## Activity
Reproduce exactly, and only, the lines below from the one containing "IBF was studied" through the one containing "condition to have".

## Data to process

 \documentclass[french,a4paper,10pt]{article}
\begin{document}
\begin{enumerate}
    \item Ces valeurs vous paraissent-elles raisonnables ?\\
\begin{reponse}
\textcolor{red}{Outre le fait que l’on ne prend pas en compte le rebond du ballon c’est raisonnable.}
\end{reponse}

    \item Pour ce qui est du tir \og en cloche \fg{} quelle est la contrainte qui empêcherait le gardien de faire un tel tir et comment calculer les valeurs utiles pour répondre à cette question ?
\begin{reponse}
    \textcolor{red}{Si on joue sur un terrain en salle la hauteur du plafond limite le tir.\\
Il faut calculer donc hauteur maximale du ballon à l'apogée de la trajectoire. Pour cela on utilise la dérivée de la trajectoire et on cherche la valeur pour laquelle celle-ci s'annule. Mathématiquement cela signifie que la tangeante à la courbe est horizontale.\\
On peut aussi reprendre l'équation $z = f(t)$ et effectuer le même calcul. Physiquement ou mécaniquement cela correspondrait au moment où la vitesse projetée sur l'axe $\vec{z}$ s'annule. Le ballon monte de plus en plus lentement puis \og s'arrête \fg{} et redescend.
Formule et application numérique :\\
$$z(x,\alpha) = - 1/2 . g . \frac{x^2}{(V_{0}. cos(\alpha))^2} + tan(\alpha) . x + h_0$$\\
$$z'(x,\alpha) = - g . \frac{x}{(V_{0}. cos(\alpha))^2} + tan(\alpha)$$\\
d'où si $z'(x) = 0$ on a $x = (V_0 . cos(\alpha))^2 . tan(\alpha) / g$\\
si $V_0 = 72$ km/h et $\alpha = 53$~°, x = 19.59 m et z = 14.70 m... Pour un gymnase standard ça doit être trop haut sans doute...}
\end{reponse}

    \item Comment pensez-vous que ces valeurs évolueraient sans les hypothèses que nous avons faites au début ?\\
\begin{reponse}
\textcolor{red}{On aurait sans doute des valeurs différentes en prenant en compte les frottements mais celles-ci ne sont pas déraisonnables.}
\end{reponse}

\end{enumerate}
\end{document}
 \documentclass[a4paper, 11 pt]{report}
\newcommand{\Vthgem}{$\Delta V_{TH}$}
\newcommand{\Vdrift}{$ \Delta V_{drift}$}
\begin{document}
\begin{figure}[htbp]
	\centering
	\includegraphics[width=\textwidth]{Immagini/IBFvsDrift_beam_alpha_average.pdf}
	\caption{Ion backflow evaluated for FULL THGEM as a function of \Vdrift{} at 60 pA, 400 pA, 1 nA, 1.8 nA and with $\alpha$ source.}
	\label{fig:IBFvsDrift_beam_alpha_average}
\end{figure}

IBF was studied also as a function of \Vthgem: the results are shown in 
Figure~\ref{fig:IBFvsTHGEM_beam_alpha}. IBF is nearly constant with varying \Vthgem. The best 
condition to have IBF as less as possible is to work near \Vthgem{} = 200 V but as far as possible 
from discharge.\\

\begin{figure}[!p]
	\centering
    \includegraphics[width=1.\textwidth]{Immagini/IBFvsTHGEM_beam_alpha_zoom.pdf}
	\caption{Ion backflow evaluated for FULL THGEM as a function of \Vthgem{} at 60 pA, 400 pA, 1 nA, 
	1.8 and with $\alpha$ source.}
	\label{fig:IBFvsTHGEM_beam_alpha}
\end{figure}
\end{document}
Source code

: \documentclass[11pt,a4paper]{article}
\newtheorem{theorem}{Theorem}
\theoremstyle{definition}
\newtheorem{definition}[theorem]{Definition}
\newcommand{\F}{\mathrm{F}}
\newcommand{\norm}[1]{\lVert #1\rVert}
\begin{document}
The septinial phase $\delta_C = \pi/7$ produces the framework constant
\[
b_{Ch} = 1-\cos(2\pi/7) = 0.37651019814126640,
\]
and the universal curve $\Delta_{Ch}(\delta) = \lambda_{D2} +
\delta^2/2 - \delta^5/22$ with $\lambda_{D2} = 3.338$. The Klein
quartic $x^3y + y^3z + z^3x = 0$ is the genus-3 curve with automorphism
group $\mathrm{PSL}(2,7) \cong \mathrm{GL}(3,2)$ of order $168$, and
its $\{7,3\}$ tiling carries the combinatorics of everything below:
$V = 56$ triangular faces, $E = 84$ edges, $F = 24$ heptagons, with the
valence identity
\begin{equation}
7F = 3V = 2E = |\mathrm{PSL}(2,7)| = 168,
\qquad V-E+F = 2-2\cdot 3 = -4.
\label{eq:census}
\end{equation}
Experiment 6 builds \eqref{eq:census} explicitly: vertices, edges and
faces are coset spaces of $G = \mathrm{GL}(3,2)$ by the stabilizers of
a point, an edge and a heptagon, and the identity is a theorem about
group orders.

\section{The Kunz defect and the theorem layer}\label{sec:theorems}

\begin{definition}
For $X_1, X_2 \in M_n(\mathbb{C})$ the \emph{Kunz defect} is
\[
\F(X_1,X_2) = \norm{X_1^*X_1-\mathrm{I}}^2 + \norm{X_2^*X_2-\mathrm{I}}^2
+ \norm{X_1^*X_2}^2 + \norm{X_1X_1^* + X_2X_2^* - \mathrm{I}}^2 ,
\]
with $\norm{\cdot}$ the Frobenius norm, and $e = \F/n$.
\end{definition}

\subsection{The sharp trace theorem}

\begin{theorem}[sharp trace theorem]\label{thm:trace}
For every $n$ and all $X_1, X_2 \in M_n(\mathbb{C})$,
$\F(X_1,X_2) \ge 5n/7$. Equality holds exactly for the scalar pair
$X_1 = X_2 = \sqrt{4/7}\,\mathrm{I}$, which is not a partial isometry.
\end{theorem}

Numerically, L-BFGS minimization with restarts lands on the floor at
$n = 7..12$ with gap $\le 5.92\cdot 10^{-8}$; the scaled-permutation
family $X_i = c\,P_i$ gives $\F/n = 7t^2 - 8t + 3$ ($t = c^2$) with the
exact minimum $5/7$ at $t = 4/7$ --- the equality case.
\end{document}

* * *

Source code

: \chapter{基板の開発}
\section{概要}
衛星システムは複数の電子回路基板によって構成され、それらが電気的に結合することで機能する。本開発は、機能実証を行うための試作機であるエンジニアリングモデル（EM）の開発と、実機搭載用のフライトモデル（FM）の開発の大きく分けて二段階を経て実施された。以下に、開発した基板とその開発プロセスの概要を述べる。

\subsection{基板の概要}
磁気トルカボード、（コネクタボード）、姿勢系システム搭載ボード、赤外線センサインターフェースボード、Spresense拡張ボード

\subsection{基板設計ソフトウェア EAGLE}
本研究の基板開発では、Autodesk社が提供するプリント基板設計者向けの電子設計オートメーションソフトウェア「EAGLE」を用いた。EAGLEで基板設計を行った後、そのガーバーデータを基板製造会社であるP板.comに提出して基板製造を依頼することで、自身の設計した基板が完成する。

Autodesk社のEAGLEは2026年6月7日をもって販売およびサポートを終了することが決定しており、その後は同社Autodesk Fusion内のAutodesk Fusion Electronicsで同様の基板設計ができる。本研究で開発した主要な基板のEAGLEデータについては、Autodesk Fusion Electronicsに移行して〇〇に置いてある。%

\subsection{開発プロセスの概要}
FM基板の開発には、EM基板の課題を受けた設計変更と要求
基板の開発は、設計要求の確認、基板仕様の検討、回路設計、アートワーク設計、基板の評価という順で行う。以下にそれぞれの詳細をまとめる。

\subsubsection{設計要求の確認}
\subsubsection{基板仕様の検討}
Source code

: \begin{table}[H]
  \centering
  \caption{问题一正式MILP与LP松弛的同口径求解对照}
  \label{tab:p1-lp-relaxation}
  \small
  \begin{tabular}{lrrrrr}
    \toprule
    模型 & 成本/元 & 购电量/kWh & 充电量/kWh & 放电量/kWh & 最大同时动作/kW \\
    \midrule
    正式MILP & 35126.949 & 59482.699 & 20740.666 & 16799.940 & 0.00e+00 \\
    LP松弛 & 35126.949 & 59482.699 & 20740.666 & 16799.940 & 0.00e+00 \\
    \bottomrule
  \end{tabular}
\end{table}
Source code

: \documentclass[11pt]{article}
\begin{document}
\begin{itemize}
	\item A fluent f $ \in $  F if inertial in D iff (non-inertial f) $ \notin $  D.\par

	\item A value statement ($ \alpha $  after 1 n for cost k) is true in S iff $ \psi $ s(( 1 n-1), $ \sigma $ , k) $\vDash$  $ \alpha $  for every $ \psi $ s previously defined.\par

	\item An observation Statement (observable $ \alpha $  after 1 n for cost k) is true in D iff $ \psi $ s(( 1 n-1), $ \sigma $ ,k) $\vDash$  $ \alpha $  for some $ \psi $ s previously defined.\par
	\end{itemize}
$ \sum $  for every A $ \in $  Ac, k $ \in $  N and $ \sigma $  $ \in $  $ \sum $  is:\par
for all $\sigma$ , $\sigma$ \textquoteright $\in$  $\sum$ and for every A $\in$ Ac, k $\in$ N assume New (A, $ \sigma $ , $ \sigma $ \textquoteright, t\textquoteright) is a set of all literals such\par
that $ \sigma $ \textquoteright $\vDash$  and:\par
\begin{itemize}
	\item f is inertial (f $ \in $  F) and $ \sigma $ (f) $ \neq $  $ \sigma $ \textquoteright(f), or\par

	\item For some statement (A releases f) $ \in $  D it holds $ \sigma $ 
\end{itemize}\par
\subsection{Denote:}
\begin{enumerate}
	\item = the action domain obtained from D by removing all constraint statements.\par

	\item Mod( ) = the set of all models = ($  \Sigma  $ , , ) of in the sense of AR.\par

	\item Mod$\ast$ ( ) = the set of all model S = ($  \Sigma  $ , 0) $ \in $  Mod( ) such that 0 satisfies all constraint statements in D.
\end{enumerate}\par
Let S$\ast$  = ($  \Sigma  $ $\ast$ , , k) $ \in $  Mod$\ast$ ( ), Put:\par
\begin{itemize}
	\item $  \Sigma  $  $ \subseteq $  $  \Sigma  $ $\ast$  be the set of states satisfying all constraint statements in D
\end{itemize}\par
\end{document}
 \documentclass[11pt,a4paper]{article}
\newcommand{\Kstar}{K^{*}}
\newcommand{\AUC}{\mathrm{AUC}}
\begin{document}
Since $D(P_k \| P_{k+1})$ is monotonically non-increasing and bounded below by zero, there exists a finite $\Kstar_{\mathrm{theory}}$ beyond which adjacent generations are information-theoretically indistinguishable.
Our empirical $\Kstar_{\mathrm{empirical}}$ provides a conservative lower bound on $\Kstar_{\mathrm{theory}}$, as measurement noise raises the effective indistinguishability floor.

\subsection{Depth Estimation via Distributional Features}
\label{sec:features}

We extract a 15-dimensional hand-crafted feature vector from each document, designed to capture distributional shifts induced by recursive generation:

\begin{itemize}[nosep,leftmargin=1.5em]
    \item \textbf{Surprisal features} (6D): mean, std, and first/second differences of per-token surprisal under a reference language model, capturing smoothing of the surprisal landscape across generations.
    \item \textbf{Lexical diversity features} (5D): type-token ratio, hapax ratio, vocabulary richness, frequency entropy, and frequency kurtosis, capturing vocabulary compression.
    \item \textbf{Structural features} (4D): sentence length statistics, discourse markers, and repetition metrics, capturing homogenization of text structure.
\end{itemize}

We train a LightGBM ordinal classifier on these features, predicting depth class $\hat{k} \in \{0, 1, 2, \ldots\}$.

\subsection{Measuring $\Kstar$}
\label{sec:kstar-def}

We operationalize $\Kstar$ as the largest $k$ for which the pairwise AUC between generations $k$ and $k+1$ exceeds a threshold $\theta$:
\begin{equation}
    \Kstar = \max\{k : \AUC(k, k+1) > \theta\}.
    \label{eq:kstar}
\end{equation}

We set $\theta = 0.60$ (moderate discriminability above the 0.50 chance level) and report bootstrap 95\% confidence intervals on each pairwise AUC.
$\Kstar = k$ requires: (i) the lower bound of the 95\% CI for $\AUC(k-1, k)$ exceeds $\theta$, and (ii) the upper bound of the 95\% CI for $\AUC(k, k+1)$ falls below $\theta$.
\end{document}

## Exercise output
IBF was studied also as a function of \Vthgem: the results are shown in 
Figure~\ref{fig:IBFvsTHGEM_beam_alpha}. IBF is nearly constant with varying \Vthgem. The best 
condition to have IBF as less as possible is to work near \Vthgem{} = 200 V but as far as possible 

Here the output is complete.